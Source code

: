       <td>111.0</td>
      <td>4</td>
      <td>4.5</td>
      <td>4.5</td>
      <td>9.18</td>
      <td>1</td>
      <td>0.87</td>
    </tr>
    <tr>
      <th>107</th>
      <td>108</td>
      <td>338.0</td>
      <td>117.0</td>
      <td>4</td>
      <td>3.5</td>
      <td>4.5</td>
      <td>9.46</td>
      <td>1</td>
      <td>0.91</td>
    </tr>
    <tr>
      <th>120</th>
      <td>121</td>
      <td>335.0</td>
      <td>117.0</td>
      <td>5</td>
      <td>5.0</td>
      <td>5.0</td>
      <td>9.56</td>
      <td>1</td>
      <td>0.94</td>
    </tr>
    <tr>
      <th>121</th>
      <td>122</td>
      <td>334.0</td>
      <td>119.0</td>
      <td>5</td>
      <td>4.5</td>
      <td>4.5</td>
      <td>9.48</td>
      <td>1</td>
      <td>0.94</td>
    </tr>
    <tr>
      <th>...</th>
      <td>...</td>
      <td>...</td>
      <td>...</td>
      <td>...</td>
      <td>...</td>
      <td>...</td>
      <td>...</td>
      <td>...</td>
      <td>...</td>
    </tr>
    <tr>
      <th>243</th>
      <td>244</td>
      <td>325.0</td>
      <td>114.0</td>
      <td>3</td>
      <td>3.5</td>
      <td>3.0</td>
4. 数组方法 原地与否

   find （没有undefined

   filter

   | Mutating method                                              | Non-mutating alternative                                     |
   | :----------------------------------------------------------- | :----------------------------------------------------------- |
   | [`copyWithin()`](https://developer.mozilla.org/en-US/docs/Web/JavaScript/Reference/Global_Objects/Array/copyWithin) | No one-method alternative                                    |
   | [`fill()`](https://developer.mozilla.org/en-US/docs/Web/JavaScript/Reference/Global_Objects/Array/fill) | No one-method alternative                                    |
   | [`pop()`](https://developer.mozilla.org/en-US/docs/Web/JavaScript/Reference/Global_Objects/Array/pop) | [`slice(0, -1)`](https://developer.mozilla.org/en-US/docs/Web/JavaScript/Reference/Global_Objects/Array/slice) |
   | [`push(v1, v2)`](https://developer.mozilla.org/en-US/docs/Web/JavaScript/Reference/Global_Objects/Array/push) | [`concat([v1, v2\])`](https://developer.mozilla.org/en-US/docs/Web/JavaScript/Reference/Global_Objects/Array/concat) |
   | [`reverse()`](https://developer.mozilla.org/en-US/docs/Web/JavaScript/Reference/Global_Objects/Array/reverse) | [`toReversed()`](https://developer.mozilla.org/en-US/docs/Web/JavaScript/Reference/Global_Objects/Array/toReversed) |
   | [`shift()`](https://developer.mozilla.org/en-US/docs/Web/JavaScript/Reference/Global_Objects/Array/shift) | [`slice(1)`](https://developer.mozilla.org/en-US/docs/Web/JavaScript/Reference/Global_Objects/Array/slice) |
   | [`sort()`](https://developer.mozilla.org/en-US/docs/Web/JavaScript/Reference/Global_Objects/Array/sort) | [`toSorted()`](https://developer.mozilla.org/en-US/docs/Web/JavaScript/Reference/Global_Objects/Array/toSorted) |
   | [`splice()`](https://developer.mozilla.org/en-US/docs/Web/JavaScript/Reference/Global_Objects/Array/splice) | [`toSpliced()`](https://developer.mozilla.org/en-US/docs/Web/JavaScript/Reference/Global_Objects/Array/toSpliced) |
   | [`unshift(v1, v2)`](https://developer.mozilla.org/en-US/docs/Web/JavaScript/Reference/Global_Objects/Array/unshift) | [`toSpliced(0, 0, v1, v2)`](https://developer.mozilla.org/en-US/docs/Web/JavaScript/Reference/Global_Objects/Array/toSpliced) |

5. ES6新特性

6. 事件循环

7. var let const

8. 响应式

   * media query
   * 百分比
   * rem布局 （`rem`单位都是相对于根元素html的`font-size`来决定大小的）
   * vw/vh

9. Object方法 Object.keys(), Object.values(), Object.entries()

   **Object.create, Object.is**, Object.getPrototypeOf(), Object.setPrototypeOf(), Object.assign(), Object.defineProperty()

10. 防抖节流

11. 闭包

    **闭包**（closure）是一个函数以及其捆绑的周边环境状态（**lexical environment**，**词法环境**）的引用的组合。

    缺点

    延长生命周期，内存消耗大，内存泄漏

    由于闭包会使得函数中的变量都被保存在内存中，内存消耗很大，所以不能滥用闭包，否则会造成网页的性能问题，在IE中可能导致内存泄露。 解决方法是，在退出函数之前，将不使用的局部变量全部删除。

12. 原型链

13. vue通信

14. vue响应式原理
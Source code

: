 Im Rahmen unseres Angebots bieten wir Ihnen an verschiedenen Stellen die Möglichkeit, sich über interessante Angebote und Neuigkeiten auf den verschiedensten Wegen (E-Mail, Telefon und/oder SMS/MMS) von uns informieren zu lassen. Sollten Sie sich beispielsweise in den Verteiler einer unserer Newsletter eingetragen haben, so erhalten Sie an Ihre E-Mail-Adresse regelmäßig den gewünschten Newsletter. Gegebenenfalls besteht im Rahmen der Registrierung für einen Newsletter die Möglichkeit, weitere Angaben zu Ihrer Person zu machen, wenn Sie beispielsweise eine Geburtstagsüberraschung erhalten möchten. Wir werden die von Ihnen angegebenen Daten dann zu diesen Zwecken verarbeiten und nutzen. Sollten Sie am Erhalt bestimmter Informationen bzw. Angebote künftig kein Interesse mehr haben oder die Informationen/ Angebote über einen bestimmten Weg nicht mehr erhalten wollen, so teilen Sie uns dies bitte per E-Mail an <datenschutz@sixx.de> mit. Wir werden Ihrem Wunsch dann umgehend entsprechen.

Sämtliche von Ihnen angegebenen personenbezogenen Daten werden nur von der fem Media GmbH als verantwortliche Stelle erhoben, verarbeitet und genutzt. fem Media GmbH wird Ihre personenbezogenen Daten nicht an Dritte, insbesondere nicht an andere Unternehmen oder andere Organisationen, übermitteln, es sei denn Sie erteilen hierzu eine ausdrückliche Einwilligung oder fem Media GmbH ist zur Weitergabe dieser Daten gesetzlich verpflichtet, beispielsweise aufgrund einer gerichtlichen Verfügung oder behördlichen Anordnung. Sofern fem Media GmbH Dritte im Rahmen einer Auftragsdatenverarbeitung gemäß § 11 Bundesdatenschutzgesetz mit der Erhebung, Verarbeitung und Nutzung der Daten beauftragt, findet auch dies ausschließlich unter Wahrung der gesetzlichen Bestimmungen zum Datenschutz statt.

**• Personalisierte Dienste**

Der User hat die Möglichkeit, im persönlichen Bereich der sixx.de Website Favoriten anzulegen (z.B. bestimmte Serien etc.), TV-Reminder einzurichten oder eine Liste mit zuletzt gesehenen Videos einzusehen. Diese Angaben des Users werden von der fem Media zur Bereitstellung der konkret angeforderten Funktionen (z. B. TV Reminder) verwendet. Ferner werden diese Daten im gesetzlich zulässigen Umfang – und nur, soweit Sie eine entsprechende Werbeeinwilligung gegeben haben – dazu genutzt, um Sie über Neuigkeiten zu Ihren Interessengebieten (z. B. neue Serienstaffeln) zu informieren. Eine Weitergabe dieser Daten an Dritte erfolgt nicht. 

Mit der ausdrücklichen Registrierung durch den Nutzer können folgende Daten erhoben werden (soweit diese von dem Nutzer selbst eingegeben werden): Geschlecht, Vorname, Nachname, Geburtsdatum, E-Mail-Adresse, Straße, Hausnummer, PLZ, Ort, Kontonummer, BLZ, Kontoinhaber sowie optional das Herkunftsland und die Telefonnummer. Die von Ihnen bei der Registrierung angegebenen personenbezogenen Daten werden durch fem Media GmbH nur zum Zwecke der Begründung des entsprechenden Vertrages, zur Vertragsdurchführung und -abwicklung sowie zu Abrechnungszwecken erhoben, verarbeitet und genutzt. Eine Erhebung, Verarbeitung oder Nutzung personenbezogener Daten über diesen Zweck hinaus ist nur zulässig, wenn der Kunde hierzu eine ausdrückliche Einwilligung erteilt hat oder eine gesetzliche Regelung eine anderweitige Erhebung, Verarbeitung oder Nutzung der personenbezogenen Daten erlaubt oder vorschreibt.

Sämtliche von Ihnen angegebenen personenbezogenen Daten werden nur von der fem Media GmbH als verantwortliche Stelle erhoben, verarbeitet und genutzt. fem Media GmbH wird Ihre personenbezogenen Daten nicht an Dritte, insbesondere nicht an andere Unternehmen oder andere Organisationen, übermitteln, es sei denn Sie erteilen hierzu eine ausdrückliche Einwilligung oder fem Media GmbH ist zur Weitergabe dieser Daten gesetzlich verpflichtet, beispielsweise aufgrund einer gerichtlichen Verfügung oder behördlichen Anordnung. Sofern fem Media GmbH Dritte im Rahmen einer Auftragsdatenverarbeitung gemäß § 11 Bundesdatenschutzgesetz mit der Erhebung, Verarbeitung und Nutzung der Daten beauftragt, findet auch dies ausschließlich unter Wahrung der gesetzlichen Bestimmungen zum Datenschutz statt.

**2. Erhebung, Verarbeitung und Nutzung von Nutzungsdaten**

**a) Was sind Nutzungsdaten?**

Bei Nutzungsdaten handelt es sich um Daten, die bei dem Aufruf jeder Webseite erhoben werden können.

* _What to work on_:
Scan the data above and report each line in which "Nutzungsdaten" is present.

* _Output of the exercise_:
**2. Erhebung, Verarbeitung und Nutzung von Nutzungsdaten**
**a) Was sind Nutzungsdaten?**
Bei Nutzungsdaten handelt es sich um Daten, die bei dem Aufruf jeder Webseite erhoben werden können.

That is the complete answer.